Researchers from the Oxford Martin Program on the Future of Plastics, University of Oxford, have outlined ambitious targets to help deliver a sustainable and net zero plastic economy. In a paper published in Nature, the authors argue for a rethinking of the technical, economic, and policy paradigms that have entrenched the status-quo, one of rising carbon emissions and uncontrolled pollution.

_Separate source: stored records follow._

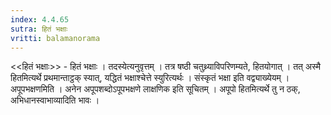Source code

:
 ```yaml
---
index: 4.4.65
sutra: हितं भक्षाः
vritti: balamanorama
---
```


<<हितं भक्षाः>> - हितं भक्षाः । तदस्येत्यनुवृत्तम् । तत्र षष्ठी चतुथ्र्याविपरिणम्यते, हितयोगात् । तत् अस्मै हितमित्यर्थे प्रथमान्ताट्ठक् स्यात्, यद्धितं भक्षाश्चेत्ते स्युरित्यर्थः । संस्कृतं भक्षा इति वद्व्याख्येयम् । अपूपभक्षणमिति । अनेन अपूपशब्दोऽपूपभक्षणे लाक्षणिक इति सूचितम् । अपूपो हितमित्यर्थे तु न ठक्, अभिधानस्वाभाव्यादिति भावः ।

Currently the global plastics system results in over 1 gigatonne per annum (Gt/annum) of carbon dioxide equivalent emissions which is the same as the total combined emissions of Europe’s three largest economies (UK, Germany and France). The authors analyze the current and future global plastics system, proposing technical, legal, and economic interventions from now until 2050 to allow it to transition to net zero emissions and to reduce other negative environmental impacts. The study includes a future scenario centered on four targets:
- Reducing future plastics demand by one half, substituting and eliminating over-use of plastic materials and products.
- Changing the way plastics are manufactured to replace fossil fuels as the hydrocarbon source to use only renewably raw materials, including waste biomass and carbon dioxide.
- For plastics which are recoverable, maximizing recycling very significantly, targeting 95% recycling of those materials which are retrievable from wastes.
- Integrating plastic manufacturing and recycling with renewable power and minimizing all other negative environmental impacts, including of additives.